**Task instructions:** Go through the records below and copy out every line that contains the word "Property".

(Source texts of formatted documents)
......
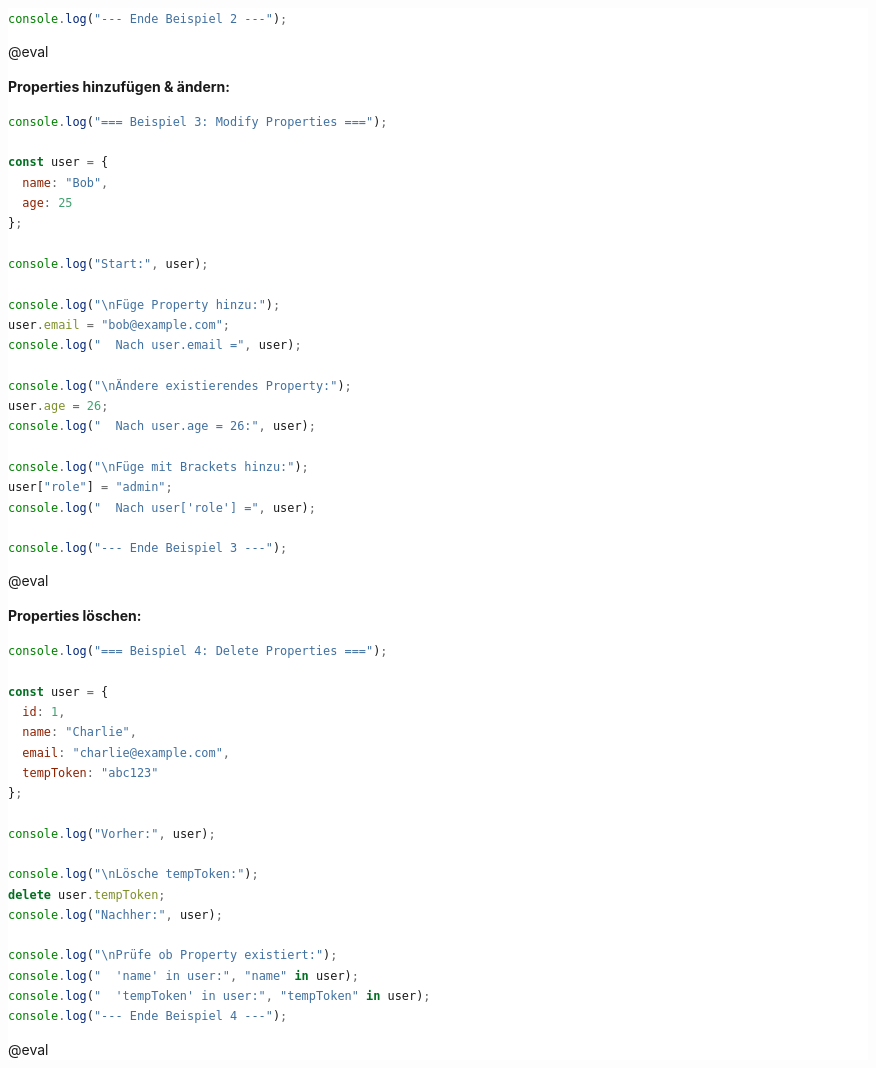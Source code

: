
 ```javascript
console.log("--- Ende Beispiel 2 ---");
```
@eval

**Properties hinzufügen & ändern:**

```javascript
console.log("=== Beispiel 3: Modify Properties ===");

const user = {
  name: "Bob",
  age: 25
};

console.log("Start:", user);

console.log("\nFüge Property hinzu:");
user.email = "bob@example.com";
console.log("  Nach user.email =", user);

console.log("\nÄndere existierendes Property:");
user.age = 26;
console.log("  Nach user.age = 26:", user);

console.log("\nFüge mit Brackets hinzu:");
user["role"] = "admin";
console.log("  Nach user['role'] =", user);

console.log("--- Ende Beispiel 3 ---");
```
@eval

**Properties löschen:**

```javascript
console.log("=== Beispiel 4: Delete Properties ===");

const user = {
  id: 1,
  name: "Charlie",
  email: "charlie@example.com",
  tempToken: "abc123"
};

console.log("Vorher:", user);

console.log("\nLösche tempToken:");
delete user.tempToken;
console.log("Nachher:", user);

console.log("\nPrüfe ob Property existiert:");
console.log("  'name' in user:", "name" in user);
console.log("  'tempToken' in user:", "tempToken" in user);
console.log("--- Ende Beispiel 4 ---");
```
@eval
......
**Solution for this task:**
console.log("\nFüge Property hinzu:");
console.log("\nÄndere existierendes Property:");
console.log("\nPrüfe ob Property existiert:");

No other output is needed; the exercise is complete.